The album is named after a short story by Samuel R. Delany, a gay African-American science-fiction writer whose poetic outsider perspective has been hugely influential, and is reflected in the track ‘Afronaut’, in which poet Xana imagines “that the top floor of the estates are high enough to break into space”. “I love how open-minded he is,” Kinoshi says of the sexually polymorphous Delany. “I’ve almost finished reading his autobiography [The Motion of Light in Water: Sex and Science-fiction Writing in the East Village], and reading about how he thinks, I want to be like that. Reading him as a black person in science-fiction was also really inspiring.” This Afro-futurist perspective, which also permeates music from Sun Ra to hip-hop and has now been popularised by the Marvel film Black Panther, is often seen as an escape into a different, dreamed reality, in the face of a racially unjust world. Kinoshi’s thoughts on it are, though, appealingly modest.

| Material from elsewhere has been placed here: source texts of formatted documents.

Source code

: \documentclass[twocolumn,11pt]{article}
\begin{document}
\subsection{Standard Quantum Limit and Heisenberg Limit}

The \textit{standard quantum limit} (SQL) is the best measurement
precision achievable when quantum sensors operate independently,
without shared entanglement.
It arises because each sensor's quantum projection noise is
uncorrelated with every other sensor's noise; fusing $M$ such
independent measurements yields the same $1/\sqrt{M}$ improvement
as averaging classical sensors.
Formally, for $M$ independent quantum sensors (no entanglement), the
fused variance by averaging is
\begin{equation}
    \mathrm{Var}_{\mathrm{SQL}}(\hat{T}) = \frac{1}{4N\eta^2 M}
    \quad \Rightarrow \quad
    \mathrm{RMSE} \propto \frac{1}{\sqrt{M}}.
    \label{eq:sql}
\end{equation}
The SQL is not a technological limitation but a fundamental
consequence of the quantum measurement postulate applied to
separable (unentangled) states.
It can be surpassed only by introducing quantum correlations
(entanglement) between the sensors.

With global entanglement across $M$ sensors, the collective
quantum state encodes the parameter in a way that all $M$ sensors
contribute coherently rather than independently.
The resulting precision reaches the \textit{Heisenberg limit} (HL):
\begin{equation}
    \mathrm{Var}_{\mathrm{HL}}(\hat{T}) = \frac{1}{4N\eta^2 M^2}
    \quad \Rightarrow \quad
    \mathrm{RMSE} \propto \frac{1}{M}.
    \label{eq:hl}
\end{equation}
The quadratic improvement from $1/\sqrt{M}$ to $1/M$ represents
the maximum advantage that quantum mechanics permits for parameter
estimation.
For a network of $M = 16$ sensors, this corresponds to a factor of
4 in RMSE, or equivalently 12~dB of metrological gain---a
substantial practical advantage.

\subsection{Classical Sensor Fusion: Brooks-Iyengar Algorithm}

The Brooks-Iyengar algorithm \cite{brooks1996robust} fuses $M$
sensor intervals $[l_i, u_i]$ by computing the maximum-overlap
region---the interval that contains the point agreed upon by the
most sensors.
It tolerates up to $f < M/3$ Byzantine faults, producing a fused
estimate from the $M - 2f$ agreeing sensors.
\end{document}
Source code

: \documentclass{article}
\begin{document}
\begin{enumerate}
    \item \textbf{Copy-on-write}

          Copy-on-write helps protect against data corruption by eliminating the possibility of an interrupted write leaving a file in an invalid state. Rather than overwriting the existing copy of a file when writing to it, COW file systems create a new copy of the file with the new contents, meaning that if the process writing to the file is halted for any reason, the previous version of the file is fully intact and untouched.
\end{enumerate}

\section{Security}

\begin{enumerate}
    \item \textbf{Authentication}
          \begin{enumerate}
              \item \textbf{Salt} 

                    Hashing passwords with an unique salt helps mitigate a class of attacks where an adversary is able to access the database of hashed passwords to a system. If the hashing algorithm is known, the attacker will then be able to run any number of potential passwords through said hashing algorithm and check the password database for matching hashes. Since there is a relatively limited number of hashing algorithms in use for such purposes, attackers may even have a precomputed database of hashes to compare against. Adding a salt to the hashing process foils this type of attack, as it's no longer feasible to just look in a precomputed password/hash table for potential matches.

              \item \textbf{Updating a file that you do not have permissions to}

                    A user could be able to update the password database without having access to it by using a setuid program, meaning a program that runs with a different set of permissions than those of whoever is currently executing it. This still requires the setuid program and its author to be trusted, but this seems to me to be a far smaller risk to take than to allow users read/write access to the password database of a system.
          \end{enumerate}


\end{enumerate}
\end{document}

“Afro-futurism is something I’m learning about still,” she says, “through Sun Ra, and reading. I like science-fiction, that nerdy world. That’s the angle I came in from. And the political side came afterwards.” Kinoshi is more forthright on the historical and racial underpinning of Driftglass songs such as ‘The Darkies’. “I wanted it to convey a minstrel-like character,” she says. “And it quotes Debussy’s ‘Golliwog’s Cakewalk’ , so with something that stupid-sounding and the song’s title, you think, ‘What?’”
‘Wake’ reaches back to the Harlem Renaissance for its Grenfell elegy, quoting Langston Hughes: “Tell all my mourners to mourn in red, ’cause there ain’t no sense in my being dead”. “I love Langton Hughes’ poetry,” Kinoshi explains, “and I saw that poem and I instantly heard a melody, and I instantly connected it to Grenfell Tower. Mainly because of the line, ‘there isn’t any sense in us being dead’. Because it could have been prevented simply by applying more resources to the area. It highlighted the classism that exists in our country still. The disconnect, or blind eye [from the consequences of socially callous policies]. I thought, I have to write this – to express how I feel about what happened, and to remember what happened. I wanted it to feel heavy, stodgy, slow, as if you’re overwhelmed by a combination of sadness and anger. I liked how the musicians let themselves go with a crazy sort of anger.”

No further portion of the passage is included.